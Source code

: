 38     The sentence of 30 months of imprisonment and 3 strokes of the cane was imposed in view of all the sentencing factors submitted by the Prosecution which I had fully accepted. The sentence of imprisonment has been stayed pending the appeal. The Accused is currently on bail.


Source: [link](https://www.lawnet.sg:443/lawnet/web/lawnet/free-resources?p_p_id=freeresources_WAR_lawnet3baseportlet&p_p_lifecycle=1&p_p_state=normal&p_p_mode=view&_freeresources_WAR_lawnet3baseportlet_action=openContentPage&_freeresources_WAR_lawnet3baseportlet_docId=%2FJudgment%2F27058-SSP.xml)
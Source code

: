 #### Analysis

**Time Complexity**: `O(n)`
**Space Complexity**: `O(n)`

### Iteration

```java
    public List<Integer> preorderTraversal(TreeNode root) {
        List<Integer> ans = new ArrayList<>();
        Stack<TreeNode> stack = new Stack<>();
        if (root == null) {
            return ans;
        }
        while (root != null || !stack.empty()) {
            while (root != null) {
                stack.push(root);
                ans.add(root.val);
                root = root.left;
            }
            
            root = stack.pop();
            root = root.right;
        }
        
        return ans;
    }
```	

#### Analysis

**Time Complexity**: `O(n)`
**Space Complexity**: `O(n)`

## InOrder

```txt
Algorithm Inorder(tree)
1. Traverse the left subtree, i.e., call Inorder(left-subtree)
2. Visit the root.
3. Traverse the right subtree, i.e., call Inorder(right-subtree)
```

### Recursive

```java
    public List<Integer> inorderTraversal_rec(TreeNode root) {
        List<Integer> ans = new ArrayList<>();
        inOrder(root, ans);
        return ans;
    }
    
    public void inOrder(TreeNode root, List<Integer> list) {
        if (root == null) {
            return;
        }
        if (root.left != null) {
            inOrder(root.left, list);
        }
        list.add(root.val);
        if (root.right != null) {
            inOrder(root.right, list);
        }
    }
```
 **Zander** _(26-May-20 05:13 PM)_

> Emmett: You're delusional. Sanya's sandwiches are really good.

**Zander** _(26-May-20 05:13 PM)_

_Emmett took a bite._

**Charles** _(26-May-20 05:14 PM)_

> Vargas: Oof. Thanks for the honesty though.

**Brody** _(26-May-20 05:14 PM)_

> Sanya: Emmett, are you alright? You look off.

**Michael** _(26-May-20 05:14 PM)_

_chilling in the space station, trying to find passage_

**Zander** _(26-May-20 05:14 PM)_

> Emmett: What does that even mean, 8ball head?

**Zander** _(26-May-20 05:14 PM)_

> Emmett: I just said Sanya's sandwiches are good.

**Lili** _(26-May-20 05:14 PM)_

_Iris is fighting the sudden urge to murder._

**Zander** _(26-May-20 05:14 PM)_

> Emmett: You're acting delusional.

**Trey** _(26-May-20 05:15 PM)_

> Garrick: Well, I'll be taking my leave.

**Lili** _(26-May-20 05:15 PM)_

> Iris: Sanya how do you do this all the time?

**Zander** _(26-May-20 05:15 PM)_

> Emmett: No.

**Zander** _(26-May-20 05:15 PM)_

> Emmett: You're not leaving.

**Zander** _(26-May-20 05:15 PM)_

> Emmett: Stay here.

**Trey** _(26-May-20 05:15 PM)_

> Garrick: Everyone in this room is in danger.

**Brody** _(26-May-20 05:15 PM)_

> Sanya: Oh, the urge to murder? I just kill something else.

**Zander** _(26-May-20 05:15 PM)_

* * *

## Problem requirements
Tally lines in the listing above that include the word "just"; respond with that number only.

## Response area
2